As an additional reason why Instruction No. 8 is misleading and erroneous in making comparison of the respective duties of plaintiff and defendants, appellant urges that the statute (Laws 1921, Ex. Sess., sec. 19, p. 91), in force and effect at the time of the collision, made it the duty of the driver of a motor vehicle to exercise the highest degree of care, whereas no such duty is imposed by law upon the pedestrian. We are not unmindful of the statute. It appears from the record, however, that plaintiff, by her pleading and her instructions, tried and submitted her case upon the theory that defendants' chauffeur was bound to exercise merely ordinary care. Appellant did not submit her case upon the theory that the chauffeur was bound to exercise the highest degree of care, but elected to submit her case upon the theory that the driver of the automobile was bound to exercise ordinary care, as at common law. Having tried and submitted her case upon the theory of the duty imposed upon the driver of the automobile by the common law, rather than by the statute, appellant must be held to the theory adopted by her on the trial. [Hill v. Drug Co., 140 Mo. 433; Taylor Sons Brick Company v. Railway Co., 213 Mo. 715.] Had appellant, by her pleadings and instructions, tried and submitted her case under the statute rather than upon the common *Page 1246 law, we think the point now made by her on appeal would be well taken. But regardless of whether the giving of Instruction No. 8 constitutes reversible error, we believe that prejudicial and reversible error was committed in the giving of the court's Instruction No. 9.
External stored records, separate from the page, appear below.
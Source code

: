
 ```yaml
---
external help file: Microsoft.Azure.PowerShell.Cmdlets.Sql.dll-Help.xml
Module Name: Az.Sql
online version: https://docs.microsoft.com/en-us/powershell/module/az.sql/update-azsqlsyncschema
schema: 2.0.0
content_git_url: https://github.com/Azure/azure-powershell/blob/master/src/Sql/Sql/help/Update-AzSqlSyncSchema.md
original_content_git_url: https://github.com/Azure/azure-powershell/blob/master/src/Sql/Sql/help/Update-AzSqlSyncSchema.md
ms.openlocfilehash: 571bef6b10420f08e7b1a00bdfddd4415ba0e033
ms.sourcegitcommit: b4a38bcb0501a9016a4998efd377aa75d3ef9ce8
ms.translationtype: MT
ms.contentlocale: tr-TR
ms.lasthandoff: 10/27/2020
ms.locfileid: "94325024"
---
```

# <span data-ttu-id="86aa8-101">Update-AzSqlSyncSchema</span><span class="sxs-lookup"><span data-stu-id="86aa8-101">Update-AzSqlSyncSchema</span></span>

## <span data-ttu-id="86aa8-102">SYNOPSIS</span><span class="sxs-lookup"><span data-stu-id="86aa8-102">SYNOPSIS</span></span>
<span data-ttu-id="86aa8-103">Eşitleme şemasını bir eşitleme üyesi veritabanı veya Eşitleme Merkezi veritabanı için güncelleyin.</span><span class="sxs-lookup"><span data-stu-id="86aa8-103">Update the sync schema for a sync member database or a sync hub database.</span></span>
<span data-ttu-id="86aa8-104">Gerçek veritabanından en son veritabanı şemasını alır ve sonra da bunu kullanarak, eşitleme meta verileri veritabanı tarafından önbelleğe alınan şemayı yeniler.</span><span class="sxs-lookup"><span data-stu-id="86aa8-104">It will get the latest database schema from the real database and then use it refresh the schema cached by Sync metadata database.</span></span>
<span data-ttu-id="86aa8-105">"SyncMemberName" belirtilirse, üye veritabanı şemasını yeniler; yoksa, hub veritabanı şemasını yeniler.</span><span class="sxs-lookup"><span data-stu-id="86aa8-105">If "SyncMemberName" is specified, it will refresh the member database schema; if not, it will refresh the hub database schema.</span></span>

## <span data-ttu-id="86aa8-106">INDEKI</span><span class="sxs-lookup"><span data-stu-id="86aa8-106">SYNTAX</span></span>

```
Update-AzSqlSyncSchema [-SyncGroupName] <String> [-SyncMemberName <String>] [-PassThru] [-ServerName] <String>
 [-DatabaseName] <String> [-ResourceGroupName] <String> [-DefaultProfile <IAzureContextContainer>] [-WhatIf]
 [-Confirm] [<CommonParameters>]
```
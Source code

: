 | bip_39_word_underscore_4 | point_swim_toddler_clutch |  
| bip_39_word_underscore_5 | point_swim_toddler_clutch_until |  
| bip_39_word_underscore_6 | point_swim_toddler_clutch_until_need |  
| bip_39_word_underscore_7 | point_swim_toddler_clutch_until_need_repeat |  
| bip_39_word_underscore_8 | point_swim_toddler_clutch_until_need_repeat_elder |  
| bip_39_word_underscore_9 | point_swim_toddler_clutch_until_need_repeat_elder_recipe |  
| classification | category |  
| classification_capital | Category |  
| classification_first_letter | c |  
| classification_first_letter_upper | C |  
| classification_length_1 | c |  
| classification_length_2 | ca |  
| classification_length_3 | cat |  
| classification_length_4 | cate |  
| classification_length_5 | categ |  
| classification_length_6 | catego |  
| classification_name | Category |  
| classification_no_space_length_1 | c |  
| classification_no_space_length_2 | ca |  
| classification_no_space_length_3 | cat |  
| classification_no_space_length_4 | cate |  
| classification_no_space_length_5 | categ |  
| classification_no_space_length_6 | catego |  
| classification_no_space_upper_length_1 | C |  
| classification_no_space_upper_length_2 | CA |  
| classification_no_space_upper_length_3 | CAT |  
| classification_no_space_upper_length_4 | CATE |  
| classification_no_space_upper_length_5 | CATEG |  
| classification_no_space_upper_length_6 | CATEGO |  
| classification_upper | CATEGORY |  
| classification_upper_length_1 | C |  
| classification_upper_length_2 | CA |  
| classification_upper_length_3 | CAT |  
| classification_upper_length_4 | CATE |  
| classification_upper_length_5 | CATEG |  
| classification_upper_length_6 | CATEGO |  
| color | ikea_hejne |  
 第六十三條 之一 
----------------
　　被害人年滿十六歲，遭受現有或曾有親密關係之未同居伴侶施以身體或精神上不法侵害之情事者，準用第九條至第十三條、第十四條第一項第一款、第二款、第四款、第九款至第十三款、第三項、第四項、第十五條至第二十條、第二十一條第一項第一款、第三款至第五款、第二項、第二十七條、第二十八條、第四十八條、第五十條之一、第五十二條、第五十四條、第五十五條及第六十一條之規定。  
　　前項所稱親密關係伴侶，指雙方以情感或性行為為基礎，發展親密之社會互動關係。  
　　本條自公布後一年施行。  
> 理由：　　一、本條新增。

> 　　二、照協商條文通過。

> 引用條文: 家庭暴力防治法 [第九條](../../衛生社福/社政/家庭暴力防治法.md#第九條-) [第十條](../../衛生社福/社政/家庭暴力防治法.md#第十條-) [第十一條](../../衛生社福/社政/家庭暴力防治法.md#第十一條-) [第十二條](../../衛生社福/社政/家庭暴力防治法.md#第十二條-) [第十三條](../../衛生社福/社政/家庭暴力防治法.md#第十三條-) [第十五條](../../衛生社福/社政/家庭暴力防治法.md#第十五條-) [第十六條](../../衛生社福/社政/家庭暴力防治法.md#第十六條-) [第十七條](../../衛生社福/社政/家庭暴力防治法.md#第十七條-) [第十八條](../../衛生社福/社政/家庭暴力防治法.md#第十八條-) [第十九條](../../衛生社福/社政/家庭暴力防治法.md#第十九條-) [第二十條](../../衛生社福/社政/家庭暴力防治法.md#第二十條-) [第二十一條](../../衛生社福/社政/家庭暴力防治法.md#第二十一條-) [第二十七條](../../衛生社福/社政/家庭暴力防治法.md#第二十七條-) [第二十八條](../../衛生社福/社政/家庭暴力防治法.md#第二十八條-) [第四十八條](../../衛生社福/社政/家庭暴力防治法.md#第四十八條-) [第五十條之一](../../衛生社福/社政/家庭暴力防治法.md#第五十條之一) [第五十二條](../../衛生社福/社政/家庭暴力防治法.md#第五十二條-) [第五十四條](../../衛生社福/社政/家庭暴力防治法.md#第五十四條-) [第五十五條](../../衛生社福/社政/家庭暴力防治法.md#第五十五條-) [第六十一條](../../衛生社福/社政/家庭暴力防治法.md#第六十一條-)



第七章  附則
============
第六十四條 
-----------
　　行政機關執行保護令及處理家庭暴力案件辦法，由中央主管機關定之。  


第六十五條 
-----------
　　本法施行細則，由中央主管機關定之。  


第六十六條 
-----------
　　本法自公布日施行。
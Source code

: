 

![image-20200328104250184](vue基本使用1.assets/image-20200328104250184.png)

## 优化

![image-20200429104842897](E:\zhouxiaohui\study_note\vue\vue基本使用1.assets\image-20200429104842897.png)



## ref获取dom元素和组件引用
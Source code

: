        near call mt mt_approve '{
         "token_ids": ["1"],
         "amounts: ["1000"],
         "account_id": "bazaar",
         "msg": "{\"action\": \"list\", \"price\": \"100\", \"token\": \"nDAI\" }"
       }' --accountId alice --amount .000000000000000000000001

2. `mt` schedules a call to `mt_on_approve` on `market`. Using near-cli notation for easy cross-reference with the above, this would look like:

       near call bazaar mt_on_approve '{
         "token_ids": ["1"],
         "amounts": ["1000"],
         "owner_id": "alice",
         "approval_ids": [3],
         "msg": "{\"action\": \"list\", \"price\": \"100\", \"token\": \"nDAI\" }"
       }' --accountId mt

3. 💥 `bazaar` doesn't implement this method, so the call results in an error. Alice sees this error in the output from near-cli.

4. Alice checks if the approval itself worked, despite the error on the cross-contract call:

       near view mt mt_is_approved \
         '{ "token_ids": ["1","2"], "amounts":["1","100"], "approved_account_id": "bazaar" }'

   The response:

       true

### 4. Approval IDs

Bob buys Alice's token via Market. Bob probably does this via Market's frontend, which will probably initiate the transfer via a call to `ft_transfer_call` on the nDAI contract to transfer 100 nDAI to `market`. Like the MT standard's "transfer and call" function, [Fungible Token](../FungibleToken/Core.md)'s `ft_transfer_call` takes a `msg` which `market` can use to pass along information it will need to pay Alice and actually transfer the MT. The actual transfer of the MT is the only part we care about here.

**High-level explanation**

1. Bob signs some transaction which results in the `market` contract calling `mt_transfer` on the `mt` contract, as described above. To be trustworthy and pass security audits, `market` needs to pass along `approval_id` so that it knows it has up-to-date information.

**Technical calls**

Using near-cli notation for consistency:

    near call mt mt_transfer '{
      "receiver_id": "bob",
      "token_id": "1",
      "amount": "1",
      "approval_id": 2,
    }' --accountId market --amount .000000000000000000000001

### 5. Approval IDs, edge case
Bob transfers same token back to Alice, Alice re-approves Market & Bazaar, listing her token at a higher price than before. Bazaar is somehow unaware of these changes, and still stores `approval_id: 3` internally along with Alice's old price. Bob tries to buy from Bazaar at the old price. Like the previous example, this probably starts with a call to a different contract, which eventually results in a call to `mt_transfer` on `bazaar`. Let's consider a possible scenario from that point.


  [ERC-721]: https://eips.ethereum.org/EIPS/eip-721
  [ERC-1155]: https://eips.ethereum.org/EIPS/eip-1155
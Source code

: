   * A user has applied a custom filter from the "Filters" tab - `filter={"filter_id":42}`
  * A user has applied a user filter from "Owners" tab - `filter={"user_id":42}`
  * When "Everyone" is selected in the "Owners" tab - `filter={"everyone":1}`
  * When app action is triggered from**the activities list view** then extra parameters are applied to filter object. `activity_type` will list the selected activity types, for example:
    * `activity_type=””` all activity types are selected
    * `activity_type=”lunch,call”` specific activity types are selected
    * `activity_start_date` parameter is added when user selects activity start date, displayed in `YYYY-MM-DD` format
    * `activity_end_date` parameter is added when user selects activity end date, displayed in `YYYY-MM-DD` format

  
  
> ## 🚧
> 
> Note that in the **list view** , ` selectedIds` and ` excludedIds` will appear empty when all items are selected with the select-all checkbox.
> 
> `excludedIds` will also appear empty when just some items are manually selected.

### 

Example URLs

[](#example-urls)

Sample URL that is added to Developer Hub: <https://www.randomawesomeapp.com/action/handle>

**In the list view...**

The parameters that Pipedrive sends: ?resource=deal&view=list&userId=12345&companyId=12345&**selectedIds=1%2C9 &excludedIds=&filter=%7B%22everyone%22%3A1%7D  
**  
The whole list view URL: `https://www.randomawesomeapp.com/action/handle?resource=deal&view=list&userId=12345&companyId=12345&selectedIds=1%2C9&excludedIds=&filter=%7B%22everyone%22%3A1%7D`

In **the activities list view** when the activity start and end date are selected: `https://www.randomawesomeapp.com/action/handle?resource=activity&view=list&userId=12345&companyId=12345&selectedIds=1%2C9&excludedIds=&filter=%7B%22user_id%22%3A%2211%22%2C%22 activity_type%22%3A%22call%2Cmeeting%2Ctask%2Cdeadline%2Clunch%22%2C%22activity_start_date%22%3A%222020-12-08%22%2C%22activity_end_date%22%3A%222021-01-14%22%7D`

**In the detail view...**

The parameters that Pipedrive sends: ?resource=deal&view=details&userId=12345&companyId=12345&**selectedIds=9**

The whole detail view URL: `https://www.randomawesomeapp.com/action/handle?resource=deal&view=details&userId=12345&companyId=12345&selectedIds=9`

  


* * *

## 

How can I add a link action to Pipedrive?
Criticism is made of instructions numbered 5, 6 and 7, given on behalf of defendants, and, while we think that those instructions are not free from criticism upon the ground that they are confusing and conflict with, and are contradictory of, other instructions given to the jury, yet we find it unnecessary herein to discuss such instructions, inasmuch as the judgment must be reversed and the cause remanded because of reversible error in the giving of Instruction No. 9. Doubtless, upon a retrial, the instructions now complained of by appellant will be redrafted so as to obviate the criticism leveled against them.
The judgment nisi is accordingly reversed and the cause remanded for retrial. Lindsay, C., concurs.